WORK REQUEST - Retype every record below exactly as it is written.

STUDY MATERIAL -
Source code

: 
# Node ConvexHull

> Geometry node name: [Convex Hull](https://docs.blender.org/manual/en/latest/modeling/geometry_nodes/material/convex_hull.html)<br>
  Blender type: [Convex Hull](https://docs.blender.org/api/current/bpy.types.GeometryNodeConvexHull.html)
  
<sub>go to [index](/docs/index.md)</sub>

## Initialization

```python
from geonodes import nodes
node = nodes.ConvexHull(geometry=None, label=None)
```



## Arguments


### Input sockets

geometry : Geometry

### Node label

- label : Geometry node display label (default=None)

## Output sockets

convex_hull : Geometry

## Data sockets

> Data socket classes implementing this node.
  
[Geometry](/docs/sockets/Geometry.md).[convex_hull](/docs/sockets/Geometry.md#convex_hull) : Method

RESPONSE AREA -
Source code

: 
# Node ConvexHull

> Geometry node name: [Convex Hull](https://docs.blender.org/manual/en/latest/modeling/geometry_nodes/material/convex_hull.html)<br>
  Blender type: [Convex Hull](https://docs.blender.org/api/current/bpy.types.GeometryNodeConvexHull.html)
  
<sub>go to [index](/docs/index.md)</sub>

## Initialization

```python
from geonodes import nodes
node = nodes.ConvexHull(geometry=None, label=None)
```



## Arguments


### Input sockets

geometry : Geometry

### Node label

- label : Geometry node display label (default=None)

## Output sockets

convex_hull : Geometry

## Data sockets

> Data socket classes implementing this node.
  
[Geometry](/docs/sockets/Geometry.md).[convex_hull](/docs/sockets/Geometry.md#convex_hull) : Method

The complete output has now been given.